Extract the complete listing and repeat it word for word.

▸ **Task input**:

*** Begin section ***

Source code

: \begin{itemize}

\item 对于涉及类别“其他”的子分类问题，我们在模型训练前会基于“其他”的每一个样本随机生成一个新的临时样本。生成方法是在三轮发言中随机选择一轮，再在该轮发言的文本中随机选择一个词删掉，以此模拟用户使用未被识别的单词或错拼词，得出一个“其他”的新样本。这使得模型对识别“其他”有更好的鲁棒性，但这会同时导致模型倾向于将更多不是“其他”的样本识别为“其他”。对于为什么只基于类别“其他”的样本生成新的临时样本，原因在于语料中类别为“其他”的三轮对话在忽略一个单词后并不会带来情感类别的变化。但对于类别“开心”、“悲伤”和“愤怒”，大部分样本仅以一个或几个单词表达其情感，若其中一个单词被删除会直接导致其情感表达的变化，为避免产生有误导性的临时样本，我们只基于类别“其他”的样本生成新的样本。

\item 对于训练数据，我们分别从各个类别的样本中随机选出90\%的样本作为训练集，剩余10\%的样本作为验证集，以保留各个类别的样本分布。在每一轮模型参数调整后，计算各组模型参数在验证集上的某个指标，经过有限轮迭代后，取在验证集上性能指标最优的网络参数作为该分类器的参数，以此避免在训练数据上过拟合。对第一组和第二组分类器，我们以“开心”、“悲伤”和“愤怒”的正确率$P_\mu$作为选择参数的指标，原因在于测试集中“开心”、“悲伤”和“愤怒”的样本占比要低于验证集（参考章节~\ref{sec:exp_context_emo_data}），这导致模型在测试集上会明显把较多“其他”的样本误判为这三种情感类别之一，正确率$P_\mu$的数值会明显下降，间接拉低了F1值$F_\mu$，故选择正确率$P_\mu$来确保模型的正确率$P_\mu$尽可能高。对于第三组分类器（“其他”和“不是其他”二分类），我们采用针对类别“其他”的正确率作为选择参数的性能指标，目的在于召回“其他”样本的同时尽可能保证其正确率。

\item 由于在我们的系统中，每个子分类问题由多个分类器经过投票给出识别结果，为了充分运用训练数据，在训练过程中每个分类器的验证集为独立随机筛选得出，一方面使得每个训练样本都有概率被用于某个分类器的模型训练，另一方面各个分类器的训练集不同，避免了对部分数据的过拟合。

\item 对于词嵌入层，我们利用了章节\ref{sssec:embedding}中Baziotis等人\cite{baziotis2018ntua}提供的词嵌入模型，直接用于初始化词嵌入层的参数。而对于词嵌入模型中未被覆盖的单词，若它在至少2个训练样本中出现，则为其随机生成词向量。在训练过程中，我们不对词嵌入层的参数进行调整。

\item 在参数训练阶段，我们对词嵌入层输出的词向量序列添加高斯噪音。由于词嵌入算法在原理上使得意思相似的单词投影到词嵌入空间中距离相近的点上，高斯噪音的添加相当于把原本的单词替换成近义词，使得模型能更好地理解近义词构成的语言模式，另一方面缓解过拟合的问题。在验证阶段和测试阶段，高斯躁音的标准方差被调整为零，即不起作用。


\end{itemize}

*** End section ***

▸ **Written reply**:
Source code

: \begin{itemize}

\item 对于涉及类别“其他”的子分类问题，我们在模型训练前会基于“其他”的每一个样本随机生成一个新的临时样本。生成方法是在三轮发言中随机选择一轮，再在该轮发言的文本中随机选择一个词删掉，以此模拟用户使用未被识别的单词或错拼词，得出一个“其他”的新样本。这使得模型对识别“其他”有更好的鲁棒性，但这会同时导致模型倾向于将更多不是“其他”的样本识别为“其他”。对于为什么只基于类别“其他”的样本生成新的临时样本，原因在于语料中类别为“其他”的三轮对话在忽略一个单词后并不会带来情感类别的变化。但对于类别“开心”、“悲伤”和“愤怒”，大部分样本仅以一个或几个单词表达其情感，若其中一个单词被删除会直接导致其情感表达的变化，为避免产生有误导性的临时样本，我们只基于类别“其他”的样本生成新的样本。

\item 对于训练数据，我们分别从各个类别的样本中随机选出90\%的样本作为训练集，剩余10\%的样本作为验证集，以保留各个类别的样本分布。在每一轮模型参数调整后，计算各组模型参数在验证集上的某个指标，经过有限轮迭代后，取在验证集上性能指标最优的网络参数作为该分类器的参数，以此避免在训练数据上过拟合。对第一组和第二组分类器，我们以“开心”、“悲伤”和“愤怒”的正确率$P_\mu$作为选择参数的指标，原因在于测试集中“开心”、“悲伤”和“愤怒”的样本占比要低于验证集（参考章节~\ref{sec:exp_context_emo_data}），这导致模型在测试集上会明显把较多“其他”的样本误判为这三种情感类别之一，正确率$P_\mu$的数值会明显下降，间接拉低了F1值$F_\mu$，故选择正确率$P_\mu$来确保模型的正确率$P_\mu$尽可能高。对于第三组分类器（“其他”和“不是其他”二分类），我们采用针对类别“其他”的正确率作为选择参数的性能指标，目的在于召回“其他”样本的同时尽可能保证其正确率。

\item 由于在我们的系统中，每个子分类问题由多个分类器经过投票给出识别结果，为了充分运用训练数据，在训练过程中每个分类器的验证集为独立随机筛选得出，一方面使得每个训练样本都有概率被用于某个分类器的模型训练，另一方面各个分类器的训练集不同，避免了对部分数据的过拟合。

\item 对于词嵌入层，我们利用了章节\ref{sssec:embedding}中Baziotis等人\cite{baziotis2018ntua}提供的词嵌入模型，直接用于初始化词嵌入层的参数。而对于词嵌入模型中未被覆盖的单词，若它在至少2个训练样本中出现，则为其随机生成词向量。在训练过程中，我们不对词嵌入层的参数进行调整。

\item 在参数训练阶段，我们对词嵌入层输出的词向量序列添加高斯噪音。由于词嵌入算法在原理上使得意思相似的单词投影到词嵌入空间中距离相近的点上，高斯噪音的添加相当于把原本的单词替换成近义词，使得模型能更好地理解近义词构成的语言模式，另一方面缓解过拟合的问题。在验证阶段和测试阶段，高斯躁音的标准方差被调整为零，即不起作用。


\end{itemize}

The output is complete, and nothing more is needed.